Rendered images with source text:

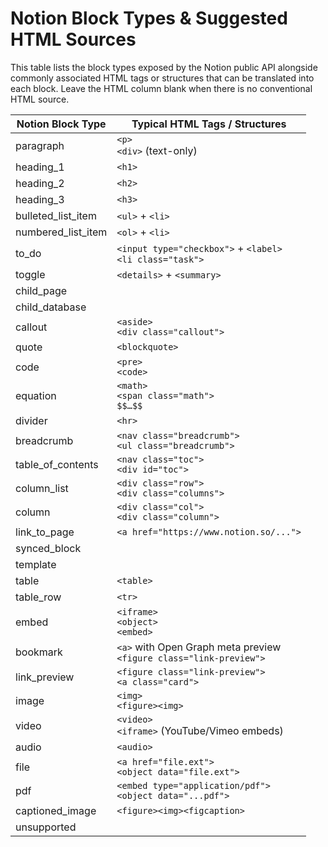 # Notion Block Types & Suggested HTML Sources

This table lists the block types exposed by the Notion public API alongside commonly associated HTML tags or structures that can be translated into each block. Leave the HTML column blank when there is no conventional HTML source.

| Notion Block Type  | Typical HTML Tags / Structures                                        |
| ------------------ | --------------------------------------------------------------------- |
| paragraph          | `<p>`<br>`<div>` (text-only)                                          |
| heading_1          | `<h1>`                                                                |
| heading_2          | `<h2>`                                                                |
| heading_3          | `<h3>`                                                                |
| bulleted_list_item | `<ul>` + `<li>`                                                       |
| numbered_list_item | `<ol>` + `<li>`                                                       |
| to_do              | `<input type="checkbox">` + `<label>`<br>`<li class="task">`          |
| toggle             | `<details>` + `<summary>`                                             |
| child_page         |                                                                       |
| child_database     |                                                                       |
| callout            | `<aside>`<br>`<div class="callout">`                                  |
| quote              | `<blockquote>`                                                        |
| code               | `<pre>`<br>`<code>`                                                   |
| equation           | `<math>`<br>`<span class="math">`<br>`$$…$$`                          |
| divider            | `<hr>`                                                                |
| breadcrumb         | `<nav class="breadcrumb">`<br>`<ul class="breadcrumb">`               |
| table_of_contents  | `<nav class="toc">`<br>`<div id="toc">`                               |
| column_list        | `<div class="row">`<br>`<div class="columns">`                        |
| column             | `<div class="col">`<br>`<div class="column">`                         |
| link_to_page       | `<a href="https://www.notion.so/...">`                                |
| synced_block       |                                                                       |
| template           |                                                                       |
| table              | `<table>`                                                             |
| table_row          | `<tr>`                                                                |
| embed              | `<iframe>`<br>`<object>`<br>`<embed>`                                 |
| bookmark           | `<a>` with Open Graph meta preview<br>`<figure class="link-preview">` |
| link_preview       | `<figure class="link-preview">`<br>`<a class="card">`                 |
| image              | `<img>`<br>`<figure><img>`                                            |
| video              | `<video>`<br>`<iframe>` (YouTube/Vimeo embeds)                        |
| audio              | `<audio>`                                                             |
| file               | `<a href="file.ext">`<br>`<object data="file.ext">`                   |
| pdf                | `<embed type="application/pdf">`<br>`<object data="...pdf">`          |
| captioned_image    | `<figure><img><figcaption>`                                           |
| unsupported        |                                                                       |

*About this exercise*
All records above are to be output verbatim, with their pictures omitted.

*Task solution*
 # Notion Block Types & Suggested HTML Sources

This table lists the block types exposed by the Notion public API alongside commonly associated HTML tags or structures that can be translated into each block. Leave the HTML column blank when there is no conventional HTML source.

| Notion Block Type  | Typical HTML Tags / Structures                                        |
| ------------------ | --------------------------------------------------------------------- |
| paragraph          | `<p>`<br>`<div>` (text-only)                                          |
| heading_1          | `<h1>`                                                                |
| heading_2          | `<h2>`                                                                |
| heading_3          | `<h3>`                                                                |
| bulleted_list_item | `<ul>` + `<li>`                                                       |
| numbered_list_item | `<ol>` + `<li>`                                                       |
| to_do              | `<input type="checkbox">` + `<label>`<br>`<li class="task">`          |
| toggle             | `<details>` + `<summary>`                                             |
| child_page         |                                                                       |
| child_database     |                                                                       |
| callout            | `<aside>`<br>`<div class="callout">`                                  |
| quote              | `<blockquote>`                                                        |
| code               | `<pre>`<br>`<code>`                                                   |
| equation           | `<math>`<br>`<span class="math">`<br>`$$…$$`                          |
| divider            | `<hr>`                                                                |
| breadcrumb         | `<nav class="breadcrumb">`<br>`<ul class="breadcrumb">`               |
| table_of_contents  | `<nav class="toc">`<br>`<div id="toc">`                               |
| column_list        | `<div class="row">`<br>`<div class="columns">`                        |
| column             | `<div class="col">`<br>`<div class="column">`                         |
| link_to_page       | `<a href="https://www.notion.so/...">`                                |
| synced_block       |                                                                       |
| template           |                                                                       |
| table              | `<table>`                                                             |
| table_row          | `<tr>`                                                                |
| embed              | `<iframe>`<br>`<object>`<br>`<embed>`                                 |
| bookmark           | `<a>` with Open Graph meta preview<br>`<figure class="link-preview">` |
| link_preview       | `<figure class="link-preview">`<br>`<a class="card">`                 |
| image              | `<img>`<br>`<figure><img>`                                            |
| video              | `<video>`<br>`<iframe>` (YouTube/Vimeo embeds)                        |
| audio              | `<audio>`                                                             |
| file               | `<a href="file.ext">`<br>`<object data="file.ext">`                   |
| pdf                | `<embed type="application/pdf">`<br>`<object data="...pdf">`          |
| captioned_image    | `<figure><img><figcaption>`                                           |
| unsupported        |                                                                       |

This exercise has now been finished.